TASK GOAL: Tally the lines in the data that follows that include the word "role", and report nothing but the total.

SUPPLIED MATERIAL:

----

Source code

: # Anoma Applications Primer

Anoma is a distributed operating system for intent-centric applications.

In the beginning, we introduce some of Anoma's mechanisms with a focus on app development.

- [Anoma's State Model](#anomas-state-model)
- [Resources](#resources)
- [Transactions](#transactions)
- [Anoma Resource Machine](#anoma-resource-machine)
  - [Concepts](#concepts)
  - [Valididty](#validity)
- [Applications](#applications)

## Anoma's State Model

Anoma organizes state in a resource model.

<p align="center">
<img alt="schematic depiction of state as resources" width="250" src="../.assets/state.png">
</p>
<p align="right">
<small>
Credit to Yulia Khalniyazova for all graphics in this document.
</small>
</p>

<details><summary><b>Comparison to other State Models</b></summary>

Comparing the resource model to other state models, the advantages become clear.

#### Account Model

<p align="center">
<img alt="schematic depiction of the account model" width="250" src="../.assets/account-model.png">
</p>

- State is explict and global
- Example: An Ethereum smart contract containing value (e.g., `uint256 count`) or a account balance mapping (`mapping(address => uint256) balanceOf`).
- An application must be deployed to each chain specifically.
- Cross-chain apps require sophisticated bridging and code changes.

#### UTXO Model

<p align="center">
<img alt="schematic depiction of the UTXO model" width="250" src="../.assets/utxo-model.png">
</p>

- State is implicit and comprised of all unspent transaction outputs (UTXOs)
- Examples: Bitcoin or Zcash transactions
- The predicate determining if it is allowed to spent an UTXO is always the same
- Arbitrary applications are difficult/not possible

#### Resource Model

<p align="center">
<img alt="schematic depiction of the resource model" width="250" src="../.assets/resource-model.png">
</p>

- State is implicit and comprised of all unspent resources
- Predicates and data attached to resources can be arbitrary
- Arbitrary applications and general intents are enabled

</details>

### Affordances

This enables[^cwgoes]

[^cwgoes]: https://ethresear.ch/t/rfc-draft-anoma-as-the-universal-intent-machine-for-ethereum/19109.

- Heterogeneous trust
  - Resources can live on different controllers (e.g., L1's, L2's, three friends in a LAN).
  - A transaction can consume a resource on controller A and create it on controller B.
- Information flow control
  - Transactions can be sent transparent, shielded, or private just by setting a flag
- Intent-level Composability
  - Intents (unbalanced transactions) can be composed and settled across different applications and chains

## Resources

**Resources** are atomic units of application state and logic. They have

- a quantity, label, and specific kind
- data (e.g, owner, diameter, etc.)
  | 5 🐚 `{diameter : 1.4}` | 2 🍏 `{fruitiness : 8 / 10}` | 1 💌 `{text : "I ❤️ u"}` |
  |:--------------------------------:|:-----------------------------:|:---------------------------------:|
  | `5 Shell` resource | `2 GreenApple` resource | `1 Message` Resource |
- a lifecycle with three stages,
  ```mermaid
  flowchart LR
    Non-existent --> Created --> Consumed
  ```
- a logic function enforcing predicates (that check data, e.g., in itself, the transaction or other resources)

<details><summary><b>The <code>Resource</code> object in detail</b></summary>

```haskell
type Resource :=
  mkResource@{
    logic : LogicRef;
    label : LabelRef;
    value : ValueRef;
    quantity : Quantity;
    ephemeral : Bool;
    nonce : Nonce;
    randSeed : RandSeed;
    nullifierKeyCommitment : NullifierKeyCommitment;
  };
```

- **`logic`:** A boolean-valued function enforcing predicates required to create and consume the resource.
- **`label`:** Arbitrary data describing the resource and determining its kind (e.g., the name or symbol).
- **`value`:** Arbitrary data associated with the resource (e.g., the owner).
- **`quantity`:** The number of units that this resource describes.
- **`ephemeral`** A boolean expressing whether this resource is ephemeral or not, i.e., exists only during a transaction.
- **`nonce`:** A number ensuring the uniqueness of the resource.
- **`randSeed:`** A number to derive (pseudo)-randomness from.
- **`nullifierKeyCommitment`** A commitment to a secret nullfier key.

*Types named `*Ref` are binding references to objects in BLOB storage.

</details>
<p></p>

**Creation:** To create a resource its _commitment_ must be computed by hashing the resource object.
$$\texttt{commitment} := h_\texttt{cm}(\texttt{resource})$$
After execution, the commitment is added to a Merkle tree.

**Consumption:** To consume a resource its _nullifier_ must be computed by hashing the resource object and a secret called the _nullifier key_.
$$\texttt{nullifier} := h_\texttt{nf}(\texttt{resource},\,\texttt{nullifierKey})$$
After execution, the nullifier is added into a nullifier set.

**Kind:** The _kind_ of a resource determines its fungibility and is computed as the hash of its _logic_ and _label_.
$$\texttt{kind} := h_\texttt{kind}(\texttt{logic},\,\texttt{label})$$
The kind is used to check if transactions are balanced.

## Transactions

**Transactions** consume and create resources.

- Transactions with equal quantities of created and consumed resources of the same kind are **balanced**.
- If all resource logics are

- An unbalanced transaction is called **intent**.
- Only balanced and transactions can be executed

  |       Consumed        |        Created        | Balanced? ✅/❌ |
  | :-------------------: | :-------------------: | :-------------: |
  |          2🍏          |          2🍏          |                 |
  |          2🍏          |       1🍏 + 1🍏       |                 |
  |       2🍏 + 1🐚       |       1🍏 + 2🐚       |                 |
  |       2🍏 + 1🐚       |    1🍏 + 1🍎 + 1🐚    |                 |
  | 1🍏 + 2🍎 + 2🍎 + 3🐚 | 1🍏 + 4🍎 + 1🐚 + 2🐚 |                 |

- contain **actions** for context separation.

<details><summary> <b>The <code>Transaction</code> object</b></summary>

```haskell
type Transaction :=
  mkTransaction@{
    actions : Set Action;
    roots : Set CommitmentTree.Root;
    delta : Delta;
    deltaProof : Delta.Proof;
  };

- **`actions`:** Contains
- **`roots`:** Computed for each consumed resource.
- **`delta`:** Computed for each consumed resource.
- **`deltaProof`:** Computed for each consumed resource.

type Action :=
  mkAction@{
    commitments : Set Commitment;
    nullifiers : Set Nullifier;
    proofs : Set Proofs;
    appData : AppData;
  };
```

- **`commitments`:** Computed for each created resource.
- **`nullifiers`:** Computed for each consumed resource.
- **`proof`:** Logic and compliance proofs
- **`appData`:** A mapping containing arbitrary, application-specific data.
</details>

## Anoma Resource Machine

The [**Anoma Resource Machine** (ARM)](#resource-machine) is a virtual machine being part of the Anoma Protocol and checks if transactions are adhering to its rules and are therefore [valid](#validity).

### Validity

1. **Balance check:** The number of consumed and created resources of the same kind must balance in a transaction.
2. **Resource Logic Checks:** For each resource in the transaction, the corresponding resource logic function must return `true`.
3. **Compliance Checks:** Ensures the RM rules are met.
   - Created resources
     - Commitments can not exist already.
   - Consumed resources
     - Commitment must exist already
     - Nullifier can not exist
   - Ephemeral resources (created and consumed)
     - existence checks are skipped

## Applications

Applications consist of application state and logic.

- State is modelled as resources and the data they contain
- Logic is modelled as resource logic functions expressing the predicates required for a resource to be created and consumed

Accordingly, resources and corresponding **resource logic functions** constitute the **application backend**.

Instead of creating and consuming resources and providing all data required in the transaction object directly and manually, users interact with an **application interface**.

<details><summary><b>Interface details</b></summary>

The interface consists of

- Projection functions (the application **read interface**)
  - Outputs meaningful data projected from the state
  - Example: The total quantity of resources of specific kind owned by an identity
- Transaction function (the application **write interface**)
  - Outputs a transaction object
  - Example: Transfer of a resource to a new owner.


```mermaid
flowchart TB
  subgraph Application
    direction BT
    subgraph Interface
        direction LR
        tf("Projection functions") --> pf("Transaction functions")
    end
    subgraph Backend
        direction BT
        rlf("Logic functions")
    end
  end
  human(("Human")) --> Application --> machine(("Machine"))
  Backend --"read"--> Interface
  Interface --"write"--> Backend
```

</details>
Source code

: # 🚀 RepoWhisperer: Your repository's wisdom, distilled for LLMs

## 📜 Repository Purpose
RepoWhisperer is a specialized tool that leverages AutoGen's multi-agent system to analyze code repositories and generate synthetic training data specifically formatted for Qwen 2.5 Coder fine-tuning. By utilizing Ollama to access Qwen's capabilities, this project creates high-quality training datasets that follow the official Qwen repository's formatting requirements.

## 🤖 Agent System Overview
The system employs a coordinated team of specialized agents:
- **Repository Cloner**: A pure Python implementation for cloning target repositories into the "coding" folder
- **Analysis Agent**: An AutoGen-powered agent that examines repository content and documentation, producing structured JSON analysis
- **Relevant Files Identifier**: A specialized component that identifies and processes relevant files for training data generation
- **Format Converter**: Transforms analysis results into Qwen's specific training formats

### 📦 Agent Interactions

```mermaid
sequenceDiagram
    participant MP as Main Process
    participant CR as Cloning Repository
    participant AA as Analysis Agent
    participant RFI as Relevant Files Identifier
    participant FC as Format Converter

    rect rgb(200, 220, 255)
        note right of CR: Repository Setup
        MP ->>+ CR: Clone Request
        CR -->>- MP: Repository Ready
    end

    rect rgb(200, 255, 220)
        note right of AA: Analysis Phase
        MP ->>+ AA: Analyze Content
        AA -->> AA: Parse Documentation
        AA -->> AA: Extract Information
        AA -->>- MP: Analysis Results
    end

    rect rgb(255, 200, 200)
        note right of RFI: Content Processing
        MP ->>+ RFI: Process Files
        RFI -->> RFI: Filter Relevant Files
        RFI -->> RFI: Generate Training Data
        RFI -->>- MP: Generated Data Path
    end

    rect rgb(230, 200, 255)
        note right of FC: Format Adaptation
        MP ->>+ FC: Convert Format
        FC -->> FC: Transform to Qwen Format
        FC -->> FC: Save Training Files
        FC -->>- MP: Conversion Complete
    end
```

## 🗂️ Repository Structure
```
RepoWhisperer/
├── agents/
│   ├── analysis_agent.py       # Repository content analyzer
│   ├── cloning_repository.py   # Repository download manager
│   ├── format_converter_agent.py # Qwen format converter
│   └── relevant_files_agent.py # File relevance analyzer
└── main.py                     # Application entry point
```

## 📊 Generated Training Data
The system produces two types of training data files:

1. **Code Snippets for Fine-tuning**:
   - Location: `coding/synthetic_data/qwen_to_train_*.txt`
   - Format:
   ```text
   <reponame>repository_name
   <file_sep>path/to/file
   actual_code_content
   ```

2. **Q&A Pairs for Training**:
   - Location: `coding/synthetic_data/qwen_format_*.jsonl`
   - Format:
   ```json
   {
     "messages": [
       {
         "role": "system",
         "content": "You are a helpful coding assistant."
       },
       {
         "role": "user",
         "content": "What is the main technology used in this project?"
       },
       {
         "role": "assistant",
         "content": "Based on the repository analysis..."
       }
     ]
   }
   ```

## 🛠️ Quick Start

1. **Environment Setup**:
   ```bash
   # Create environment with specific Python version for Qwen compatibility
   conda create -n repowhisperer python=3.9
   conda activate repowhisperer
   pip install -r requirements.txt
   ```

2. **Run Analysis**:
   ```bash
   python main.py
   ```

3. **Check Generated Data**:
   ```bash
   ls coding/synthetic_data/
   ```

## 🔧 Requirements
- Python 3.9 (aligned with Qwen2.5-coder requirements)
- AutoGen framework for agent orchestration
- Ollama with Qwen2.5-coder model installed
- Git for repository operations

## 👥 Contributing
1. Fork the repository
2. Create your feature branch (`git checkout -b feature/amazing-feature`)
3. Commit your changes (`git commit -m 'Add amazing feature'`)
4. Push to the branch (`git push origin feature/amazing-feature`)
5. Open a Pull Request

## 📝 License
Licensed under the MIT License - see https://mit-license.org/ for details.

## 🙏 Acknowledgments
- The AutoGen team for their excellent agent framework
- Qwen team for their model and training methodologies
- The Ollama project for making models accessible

----

SOLUTION FOR THIS EXERCISE: 3